» **Work item**:
Every line below that holds the string "έχουμε" must be copied.
*** Begin section ***
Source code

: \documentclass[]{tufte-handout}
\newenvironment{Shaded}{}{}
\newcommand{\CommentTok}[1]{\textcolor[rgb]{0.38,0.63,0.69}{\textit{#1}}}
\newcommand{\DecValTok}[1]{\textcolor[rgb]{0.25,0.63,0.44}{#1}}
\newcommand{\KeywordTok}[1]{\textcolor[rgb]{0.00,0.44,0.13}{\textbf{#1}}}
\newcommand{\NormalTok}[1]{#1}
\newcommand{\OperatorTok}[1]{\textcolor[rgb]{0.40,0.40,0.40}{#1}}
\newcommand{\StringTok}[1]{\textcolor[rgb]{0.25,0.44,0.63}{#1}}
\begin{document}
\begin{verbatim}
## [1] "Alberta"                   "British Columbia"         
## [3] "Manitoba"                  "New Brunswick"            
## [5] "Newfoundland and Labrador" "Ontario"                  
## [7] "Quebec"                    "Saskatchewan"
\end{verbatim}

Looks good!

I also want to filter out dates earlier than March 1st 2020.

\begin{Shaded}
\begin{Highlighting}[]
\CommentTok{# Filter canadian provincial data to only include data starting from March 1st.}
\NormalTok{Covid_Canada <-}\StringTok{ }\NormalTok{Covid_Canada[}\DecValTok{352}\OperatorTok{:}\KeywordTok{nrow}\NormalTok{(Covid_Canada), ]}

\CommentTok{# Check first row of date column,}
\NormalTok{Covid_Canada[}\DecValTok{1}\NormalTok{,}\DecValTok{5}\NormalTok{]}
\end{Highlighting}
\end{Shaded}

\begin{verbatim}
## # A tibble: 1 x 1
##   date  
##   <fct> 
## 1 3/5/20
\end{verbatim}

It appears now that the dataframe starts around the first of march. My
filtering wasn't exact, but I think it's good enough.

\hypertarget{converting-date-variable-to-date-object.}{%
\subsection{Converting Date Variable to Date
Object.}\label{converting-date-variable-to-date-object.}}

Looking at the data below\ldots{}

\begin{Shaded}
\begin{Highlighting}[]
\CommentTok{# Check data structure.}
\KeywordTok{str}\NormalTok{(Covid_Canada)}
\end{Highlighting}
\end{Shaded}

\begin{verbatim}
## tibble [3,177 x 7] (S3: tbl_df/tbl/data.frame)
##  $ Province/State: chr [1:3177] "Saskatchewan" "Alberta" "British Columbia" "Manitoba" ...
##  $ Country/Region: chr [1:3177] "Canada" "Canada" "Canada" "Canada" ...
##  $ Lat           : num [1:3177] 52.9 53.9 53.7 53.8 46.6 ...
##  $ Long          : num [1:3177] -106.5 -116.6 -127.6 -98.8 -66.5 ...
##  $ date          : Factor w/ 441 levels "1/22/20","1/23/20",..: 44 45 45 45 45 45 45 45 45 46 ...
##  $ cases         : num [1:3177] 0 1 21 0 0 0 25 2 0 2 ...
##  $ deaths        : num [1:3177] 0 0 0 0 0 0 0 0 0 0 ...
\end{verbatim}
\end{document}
*** End section ***
*** Begin section ***
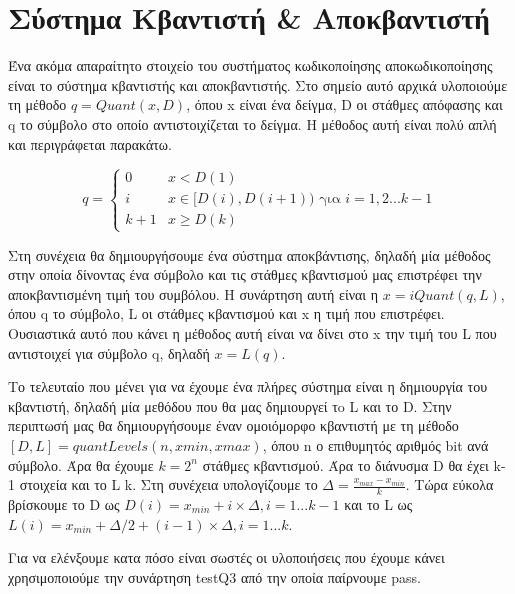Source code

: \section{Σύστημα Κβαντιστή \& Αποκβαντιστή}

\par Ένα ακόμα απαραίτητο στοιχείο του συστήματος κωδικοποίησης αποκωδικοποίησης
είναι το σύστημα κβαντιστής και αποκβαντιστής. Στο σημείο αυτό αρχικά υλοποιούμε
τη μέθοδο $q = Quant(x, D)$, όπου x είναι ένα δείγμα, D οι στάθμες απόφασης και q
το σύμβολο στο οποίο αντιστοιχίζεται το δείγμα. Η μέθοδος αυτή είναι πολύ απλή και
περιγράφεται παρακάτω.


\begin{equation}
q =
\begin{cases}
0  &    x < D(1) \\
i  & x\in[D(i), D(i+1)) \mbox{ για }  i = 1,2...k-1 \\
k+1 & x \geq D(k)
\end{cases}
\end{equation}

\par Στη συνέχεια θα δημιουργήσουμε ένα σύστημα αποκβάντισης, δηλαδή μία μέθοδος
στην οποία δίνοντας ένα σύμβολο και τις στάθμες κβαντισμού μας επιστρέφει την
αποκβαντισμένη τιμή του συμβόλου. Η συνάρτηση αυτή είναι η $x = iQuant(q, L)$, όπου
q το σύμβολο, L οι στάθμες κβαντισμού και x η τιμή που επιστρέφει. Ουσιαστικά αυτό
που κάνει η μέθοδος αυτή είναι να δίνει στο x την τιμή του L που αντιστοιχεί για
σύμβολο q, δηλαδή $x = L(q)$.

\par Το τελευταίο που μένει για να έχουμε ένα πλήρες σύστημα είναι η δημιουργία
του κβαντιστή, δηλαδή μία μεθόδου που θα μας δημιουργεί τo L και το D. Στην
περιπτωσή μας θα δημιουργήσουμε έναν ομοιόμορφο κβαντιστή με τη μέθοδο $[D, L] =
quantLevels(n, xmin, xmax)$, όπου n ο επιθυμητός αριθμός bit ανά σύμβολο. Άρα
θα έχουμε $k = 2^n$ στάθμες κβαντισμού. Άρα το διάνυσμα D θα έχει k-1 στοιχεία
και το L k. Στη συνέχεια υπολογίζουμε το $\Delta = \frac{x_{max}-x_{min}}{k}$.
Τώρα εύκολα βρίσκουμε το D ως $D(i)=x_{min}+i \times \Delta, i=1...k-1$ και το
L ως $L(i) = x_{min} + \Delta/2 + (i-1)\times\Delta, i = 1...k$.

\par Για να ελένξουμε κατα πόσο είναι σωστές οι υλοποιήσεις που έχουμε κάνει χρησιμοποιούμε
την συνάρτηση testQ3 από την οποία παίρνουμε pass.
*** End section ***
» **Exercise output**:
\par Το τελευταίο που μένει για να έχουμε ένα πλήρες σύστημα είναι η δημιουργία
θα έχουμε $k = 2^n$ στάθμες κβαντισμού. Άρα το διάνυσμα D θα έχει k-1 στοιχεία
\par Για να ελένξουμε κατα πόσο είναι σωστές οι υλοποιήσεις που έχουμε κάνει χρησιμοποιούμε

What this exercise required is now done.